USS Fortify was deployed off the coast of South Vietnam in 1962–1963 in the Tonkin Gulf. Its minesweeping gear was removed and an electronic countermeasures "box" was installed on the fantail. The ship was involved in monitoring and intercepting Viet Cong radio transmissions and it vectored South Vietnamese gunboats to interdict large junks coming down the coast from the north that were suspected of furnishing arms and ammunition to cadres of Viet Cong in the south. During its monitoring activities, the ship was frequently the subject of sorties by North Vietnamese torpedo boats who would bear down on the ship in the late night - early morning hours.
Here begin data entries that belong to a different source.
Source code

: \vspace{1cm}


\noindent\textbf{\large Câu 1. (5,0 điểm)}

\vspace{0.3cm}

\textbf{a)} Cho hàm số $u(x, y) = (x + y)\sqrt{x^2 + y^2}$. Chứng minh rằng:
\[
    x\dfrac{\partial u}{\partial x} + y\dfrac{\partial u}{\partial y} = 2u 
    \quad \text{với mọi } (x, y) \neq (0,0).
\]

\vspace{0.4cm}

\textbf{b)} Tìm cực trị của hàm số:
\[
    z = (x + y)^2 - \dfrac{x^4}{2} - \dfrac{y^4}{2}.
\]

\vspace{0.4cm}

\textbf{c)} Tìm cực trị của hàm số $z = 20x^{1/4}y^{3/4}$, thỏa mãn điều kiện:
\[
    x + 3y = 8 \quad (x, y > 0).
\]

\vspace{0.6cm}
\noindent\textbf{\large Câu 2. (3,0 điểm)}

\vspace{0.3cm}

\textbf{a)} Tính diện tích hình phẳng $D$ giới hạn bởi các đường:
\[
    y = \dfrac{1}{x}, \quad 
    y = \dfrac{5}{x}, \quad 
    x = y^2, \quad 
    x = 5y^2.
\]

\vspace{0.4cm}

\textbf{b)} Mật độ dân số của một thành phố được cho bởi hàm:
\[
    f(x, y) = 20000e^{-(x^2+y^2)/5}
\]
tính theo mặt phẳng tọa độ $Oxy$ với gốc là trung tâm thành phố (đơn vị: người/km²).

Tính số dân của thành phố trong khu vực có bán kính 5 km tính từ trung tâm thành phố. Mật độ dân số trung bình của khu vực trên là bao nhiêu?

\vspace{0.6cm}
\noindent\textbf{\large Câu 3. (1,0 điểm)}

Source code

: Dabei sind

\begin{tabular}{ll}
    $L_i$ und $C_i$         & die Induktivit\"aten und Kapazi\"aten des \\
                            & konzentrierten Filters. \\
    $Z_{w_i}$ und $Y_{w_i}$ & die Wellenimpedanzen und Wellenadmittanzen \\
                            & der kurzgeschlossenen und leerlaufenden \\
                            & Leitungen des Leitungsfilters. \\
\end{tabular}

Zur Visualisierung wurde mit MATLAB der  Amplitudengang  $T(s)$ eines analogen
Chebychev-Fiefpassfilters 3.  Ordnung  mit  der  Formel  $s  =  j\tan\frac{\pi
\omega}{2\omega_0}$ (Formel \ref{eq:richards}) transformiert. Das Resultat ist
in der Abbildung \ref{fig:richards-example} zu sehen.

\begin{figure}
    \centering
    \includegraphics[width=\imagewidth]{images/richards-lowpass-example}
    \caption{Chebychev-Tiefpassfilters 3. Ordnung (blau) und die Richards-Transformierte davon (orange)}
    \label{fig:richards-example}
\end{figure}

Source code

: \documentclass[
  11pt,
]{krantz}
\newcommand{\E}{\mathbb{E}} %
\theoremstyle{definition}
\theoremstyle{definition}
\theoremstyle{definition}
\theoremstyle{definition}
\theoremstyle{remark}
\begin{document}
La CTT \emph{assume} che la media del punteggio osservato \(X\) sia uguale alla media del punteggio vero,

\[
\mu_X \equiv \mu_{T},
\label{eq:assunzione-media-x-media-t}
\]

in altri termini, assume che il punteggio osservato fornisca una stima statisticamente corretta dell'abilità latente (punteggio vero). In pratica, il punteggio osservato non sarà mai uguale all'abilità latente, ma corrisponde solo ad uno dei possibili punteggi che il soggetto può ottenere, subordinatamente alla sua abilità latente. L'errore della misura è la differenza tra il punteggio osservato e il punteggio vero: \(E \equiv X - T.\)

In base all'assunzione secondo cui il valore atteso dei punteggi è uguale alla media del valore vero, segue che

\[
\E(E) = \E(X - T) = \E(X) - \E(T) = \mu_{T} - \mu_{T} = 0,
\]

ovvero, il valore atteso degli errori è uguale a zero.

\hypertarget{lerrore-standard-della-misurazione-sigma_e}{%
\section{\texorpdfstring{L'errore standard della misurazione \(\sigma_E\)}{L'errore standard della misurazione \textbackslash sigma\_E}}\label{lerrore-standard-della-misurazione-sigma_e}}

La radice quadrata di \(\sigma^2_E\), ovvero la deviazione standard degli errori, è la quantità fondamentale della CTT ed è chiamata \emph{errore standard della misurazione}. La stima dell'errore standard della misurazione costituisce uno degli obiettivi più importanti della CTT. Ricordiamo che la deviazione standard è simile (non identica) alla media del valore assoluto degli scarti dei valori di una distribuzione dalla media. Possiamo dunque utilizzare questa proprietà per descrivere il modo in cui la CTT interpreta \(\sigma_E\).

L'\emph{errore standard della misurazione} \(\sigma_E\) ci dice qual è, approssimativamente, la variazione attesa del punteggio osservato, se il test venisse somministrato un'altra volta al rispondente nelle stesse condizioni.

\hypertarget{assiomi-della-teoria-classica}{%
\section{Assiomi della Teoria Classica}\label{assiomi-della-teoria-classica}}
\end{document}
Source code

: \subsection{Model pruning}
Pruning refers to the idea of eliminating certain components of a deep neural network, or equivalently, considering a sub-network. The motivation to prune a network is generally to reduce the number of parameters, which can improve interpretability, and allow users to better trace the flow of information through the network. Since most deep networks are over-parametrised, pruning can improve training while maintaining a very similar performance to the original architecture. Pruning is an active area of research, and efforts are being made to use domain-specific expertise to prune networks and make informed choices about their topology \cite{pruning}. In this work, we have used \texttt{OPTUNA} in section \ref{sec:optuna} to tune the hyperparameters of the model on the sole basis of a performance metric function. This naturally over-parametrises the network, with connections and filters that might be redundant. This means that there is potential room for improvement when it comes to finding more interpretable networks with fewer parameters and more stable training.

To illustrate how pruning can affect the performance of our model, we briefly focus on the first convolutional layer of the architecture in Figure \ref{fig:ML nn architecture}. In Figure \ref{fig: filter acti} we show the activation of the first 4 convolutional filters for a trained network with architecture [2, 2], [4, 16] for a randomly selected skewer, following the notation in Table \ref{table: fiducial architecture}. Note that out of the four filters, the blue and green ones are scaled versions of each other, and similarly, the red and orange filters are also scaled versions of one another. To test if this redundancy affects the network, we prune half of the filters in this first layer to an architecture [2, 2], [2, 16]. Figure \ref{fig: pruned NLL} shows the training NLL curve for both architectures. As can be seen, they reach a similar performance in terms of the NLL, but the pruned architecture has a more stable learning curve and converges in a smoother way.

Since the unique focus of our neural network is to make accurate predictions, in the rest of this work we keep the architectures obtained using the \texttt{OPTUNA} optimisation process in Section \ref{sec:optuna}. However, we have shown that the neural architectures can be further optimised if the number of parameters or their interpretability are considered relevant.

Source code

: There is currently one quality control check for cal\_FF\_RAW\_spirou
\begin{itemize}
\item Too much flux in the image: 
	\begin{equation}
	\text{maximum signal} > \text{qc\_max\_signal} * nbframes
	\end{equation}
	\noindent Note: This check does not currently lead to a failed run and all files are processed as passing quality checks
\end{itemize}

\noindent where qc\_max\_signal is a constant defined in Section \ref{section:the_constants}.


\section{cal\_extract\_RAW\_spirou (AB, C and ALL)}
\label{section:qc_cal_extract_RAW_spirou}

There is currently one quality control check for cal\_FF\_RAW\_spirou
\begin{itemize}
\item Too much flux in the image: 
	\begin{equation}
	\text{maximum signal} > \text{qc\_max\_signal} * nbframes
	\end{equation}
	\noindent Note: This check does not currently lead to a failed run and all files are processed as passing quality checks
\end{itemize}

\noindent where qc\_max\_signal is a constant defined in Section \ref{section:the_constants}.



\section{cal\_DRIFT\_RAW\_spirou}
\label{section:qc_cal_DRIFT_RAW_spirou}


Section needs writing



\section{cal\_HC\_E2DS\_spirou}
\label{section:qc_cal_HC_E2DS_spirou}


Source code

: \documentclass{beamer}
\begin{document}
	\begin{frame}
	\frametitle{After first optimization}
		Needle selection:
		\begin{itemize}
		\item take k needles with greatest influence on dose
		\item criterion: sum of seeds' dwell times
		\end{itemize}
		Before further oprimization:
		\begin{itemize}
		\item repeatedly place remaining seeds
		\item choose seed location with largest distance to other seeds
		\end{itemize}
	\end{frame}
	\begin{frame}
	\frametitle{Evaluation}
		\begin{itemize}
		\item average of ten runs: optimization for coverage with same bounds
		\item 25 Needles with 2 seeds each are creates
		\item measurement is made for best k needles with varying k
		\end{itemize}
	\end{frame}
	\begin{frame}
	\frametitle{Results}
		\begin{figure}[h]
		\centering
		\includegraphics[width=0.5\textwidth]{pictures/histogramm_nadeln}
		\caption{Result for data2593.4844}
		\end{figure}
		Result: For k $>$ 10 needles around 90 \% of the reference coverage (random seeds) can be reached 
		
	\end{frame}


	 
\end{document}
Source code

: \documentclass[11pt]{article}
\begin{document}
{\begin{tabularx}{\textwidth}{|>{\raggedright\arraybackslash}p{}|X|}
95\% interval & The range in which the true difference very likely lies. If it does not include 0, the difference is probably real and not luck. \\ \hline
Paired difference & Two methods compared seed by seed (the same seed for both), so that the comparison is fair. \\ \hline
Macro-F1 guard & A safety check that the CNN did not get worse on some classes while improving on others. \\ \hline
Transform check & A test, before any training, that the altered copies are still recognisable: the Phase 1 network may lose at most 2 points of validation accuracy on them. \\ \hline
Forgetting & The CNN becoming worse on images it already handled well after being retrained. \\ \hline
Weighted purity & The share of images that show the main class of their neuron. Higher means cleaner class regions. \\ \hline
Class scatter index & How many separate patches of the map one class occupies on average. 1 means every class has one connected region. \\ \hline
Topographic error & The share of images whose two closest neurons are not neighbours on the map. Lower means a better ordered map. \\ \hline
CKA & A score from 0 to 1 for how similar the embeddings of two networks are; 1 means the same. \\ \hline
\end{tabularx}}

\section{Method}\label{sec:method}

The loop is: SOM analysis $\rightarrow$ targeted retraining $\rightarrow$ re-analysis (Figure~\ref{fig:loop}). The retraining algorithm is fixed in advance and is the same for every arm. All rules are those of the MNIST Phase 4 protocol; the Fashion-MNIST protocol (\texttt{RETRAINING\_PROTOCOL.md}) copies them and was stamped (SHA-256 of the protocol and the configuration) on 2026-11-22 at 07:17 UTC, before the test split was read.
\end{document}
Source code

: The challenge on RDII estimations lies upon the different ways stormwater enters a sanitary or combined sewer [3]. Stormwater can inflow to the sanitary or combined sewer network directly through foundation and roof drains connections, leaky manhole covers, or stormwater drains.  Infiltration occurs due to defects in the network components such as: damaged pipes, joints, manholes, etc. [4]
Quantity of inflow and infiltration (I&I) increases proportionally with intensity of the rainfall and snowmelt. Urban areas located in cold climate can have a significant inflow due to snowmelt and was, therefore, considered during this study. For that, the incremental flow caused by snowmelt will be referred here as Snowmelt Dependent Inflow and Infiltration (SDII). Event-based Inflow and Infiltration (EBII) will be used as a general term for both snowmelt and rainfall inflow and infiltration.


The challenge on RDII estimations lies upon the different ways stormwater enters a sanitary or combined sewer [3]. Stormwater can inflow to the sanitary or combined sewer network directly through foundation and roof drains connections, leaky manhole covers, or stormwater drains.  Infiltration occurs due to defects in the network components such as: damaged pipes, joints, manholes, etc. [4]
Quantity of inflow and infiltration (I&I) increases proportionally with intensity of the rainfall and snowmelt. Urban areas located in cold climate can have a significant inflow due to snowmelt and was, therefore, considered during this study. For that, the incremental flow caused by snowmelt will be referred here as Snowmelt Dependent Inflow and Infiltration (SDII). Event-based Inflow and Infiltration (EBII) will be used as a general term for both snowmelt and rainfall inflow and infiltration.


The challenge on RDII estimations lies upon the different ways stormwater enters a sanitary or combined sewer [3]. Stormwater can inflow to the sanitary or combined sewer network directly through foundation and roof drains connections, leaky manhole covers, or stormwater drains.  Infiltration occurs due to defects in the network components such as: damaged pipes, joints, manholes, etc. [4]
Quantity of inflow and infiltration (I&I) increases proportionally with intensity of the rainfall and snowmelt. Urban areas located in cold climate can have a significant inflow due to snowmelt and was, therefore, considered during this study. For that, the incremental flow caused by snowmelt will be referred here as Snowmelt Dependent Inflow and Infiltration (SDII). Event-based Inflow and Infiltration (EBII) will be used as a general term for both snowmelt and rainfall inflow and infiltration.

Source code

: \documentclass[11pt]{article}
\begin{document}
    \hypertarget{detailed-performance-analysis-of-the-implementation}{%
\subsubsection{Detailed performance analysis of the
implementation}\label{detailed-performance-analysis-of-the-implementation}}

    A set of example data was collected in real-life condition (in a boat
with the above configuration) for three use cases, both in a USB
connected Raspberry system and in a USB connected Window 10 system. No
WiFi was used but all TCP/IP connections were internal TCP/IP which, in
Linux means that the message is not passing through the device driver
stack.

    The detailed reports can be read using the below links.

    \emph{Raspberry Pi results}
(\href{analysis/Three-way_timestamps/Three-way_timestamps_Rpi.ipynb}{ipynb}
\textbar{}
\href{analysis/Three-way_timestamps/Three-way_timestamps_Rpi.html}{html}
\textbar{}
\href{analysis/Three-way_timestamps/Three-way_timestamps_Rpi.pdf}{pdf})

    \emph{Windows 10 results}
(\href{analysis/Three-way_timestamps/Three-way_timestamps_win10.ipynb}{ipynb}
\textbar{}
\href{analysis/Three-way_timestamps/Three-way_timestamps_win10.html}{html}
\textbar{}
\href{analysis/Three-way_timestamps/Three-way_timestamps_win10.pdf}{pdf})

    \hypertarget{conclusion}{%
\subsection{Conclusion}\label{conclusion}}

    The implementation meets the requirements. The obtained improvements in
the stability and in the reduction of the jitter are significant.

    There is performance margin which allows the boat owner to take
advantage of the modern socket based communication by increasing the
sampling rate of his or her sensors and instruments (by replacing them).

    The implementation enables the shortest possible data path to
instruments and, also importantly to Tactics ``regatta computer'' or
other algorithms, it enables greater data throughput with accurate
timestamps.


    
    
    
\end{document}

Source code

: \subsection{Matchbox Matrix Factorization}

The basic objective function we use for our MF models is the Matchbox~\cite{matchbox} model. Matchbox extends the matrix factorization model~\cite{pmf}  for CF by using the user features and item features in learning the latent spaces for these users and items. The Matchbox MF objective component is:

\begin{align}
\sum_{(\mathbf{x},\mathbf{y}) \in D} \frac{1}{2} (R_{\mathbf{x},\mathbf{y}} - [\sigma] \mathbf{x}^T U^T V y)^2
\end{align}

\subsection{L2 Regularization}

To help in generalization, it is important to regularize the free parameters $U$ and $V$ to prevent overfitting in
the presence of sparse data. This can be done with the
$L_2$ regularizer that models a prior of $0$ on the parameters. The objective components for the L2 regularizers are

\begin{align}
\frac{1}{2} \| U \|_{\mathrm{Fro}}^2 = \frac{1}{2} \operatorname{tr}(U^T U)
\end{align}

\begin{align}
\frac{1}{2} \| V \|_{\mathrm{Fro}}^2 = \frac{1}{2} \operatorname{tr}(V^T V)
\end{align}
However, the torpedo boats never actually attacked but veered away after the ship went to general quarters. These are the same torpedo boats that purportedly "attacked" USS Maddox in the first Tonkin Gulf Incident.

USS Fortify participated in Operation Market Time Patrol (coastal surveillance force) from 1968 through the end of the war. During patrol Fortify was responsible for boarding and searching South Vietnamese fishing junks for smuggled weapons and other contraband intended to aid the Viet Cong. In July 1971 Fortify embarked on a WestPac deployment for coastal patrol in the coastal waters of South Vietnam and returned to her new home port at the Naval Base Guam upon completion of her tour. After the mining of Haiphong Harbor in North Vietnam by the United States, Fortify was placed on alert and was sent underway from Guam to operate in the coastal waters of South Vietnam off of the coast of Da Nang as a precautionary countermeasure.

The minesweeper was assigned to participate in Operation End sweep after the war (removing mines laid by United States in Haiphong Harbor in North Vietnam and other water ways). Operation End sweep was one of the final military operations to end the war in Vietnam. The crew of USS Fortify crew earned the Meritorious Unit Commendation for their service.

Fortify was decommissioned on 31 August 1992 and struck from the Navy list on 9 March 1994. She was sold for scrapping in 2000.